PROVIDED ENTRIES below:
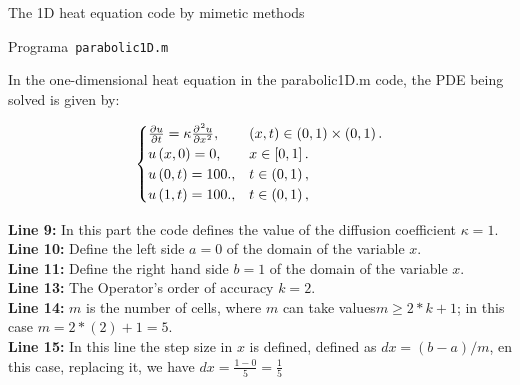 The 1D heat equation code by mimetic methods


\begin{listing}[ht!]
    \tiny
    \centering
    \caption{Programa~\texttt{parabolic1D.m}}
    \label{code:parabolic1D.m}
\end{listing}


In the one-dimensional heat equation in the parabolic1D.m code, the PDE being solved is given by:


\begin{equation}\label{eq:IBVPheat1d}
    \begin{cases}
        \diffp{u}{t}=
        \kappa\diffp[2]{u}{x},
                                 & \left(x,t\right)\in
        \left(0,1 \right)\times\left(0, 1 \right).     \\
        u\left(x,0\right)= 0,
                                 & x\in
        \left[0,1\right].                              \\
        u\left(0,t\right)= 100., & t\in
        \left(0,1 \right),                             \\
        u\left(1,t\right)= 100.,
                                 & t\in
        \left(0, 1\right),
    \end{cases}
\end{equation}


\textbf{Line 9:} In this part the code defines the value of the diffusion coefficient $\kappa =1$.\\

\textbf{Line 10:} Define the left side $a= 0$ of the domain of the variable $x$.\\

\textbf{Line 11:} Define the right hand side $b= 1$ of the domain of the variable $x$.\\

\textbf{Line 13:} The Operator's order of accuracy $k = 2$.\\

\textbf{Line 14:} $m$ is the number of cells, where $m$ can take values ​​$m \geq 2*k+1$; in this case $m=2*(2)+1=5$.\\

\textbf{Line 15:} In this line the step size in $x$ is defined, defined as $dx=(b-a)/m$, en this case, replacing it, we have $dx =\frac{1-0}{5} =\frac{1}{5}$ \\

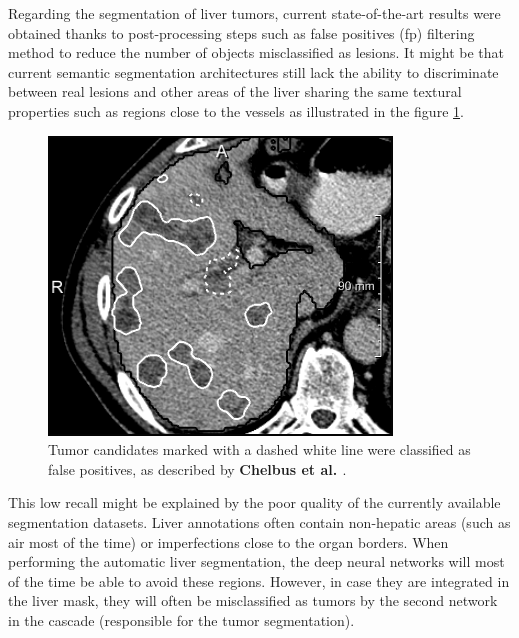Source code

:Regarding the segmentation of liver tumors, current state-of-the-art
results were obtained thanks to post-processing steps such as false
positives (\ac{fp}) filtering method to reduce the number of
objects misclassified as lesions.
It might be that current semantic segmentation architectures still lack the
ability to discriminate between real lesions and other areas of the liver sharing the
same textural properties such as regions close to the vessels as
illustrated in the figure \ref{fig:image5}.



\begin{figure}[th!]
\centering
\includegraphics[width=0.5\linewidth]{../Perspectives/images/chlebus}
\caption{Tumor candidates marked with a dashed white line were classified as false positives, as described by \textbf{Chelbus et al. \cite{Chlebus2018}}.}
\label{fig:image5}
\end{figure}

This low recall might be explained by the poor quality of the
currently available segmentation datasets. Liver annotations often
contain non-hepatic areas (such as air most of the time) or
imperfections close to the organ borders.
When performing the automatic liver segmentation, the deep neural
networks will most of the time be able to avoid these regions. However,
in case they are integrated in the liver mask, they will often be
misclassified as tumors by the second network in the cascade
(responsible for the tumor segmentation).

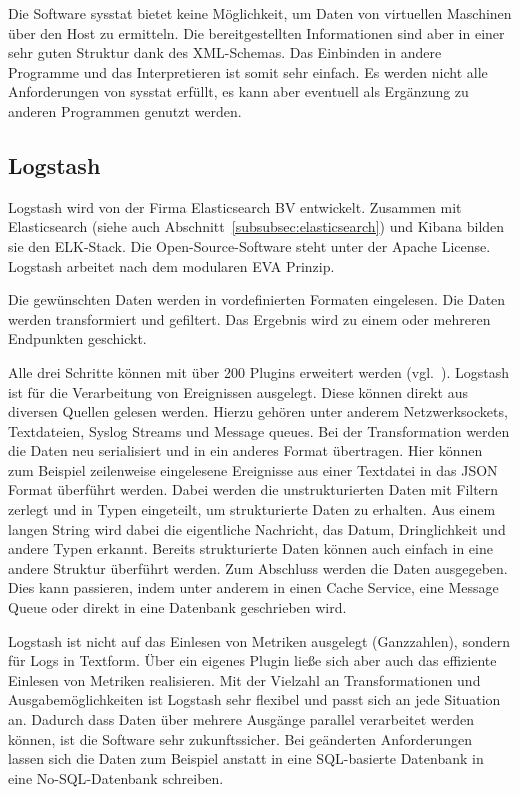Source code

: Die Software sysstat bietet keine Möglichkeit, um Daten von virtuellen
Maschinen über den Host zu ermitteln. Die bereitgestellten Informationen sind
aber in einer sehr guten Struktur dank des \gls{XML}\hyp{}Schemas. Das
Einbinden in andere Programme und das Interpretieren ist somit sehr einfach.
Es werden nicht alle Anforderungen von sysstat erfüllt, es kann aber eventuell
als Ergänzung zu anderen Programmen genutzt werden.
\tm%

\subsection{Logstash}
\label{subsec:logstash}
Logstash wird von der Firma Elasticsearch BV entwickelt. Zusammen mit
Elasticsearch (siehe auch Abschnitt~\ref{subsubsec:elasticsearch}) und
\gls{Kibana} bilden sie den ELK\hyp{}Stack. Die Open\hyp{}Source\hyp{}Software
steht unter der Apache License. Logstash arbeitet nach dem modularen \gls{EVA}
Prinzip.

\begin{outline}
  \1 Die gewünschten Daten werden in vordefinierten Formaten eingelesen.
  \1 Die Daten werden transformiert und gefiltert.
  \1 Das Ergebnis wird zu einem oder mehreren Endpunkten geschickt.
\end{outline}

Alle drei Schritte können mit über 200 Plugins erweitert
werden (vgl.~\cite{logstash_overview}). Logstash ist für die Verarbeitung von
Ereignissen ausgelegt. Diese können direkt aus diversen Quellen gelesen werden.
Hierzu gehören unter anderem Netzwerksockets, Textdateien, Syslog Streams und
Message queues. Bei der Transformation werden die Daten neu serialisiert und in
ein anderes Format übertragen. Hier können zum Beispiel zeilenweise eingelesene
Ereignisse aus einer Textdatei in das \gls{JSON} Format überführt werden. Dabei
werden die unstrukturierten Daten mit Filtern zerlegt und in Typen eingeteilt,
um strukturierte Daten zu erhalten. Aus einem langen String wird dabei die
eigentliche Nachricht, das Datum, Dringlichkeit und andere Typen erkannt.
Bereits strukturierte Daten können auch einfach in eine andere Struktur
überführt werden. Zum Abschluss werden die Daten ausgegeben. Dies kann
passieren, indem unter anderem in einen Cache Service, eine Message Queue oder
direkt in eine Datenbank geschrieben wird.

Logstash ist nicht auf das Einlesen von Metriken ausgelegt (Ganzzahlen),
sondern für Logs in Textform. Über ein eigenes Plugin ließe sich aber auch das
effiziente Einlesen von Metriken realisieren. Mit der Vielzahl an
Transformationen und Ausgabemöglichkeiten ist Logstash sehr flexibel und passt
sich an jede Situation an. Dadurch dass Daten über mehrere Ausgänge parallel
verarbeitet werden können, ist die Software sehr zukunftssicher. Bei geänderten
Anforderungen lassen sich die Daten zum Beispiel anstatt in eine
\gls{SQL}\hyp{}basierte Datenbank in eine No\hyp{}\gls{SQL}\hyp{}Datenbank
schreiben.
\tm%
End of PROVIDED ENTRIES.
INSTRUCTIONS TO FOLLOW: Look above for the line with "Message queues. Bei" and the line with "Anforderungen lassen sich", and reproduce exactly those two lines plus every line between, nothing more.

OUTPUT:
Message queues. Bei der Transformation werden die Daten neu serialisiert und in
ein anderes Format übertragen. Hier können zum Beispiel zeilenweise eingelesene
Ereignisse aus einer Textdatei in das \gls{JSON} Format überführt werden. Dabei
werden die unstrukturierten Daten mit Filtern zerlegt und in Typen eingeteilt,
um strukturierte Daten zu erhalten. Aus einem langen String wird dabei die
eigentliche Nachricht, das Datum, Dringlichkeit und andere Typen erkannt.
Bereits strukturierte Daten können auch einfach in eine andere Struktur
überführt werden. Zum Abschluss werden die Daten ausgegeben. Dies kann
passieren, indem unter anderem in einen Cache Service, eine Message Queue oder
direkt in eine Datenbank geschrieben wird.

Logstash ist nicht auf das Einlesen von Metriken ausgelegt (Ganzzahlen),
sondern für Logs in Textform. Über ein eigenes Plugin ließe sich aber auch das
effiziente Einlesen von Metriken realisieren. Mit der Vielzahl an
Transformationen und Ausgabemöglichkeiten ist Logstash sehr flexibel und passt
sich an jede Situation an. Dadurch dass Daten über mehrere Ausgänge parallel
verarbeitet werden können, ist die Software sehr zukunftssicher. Bei geänderten
Anforderungen lassen sich die Daten zum Beispiel anstatt in eine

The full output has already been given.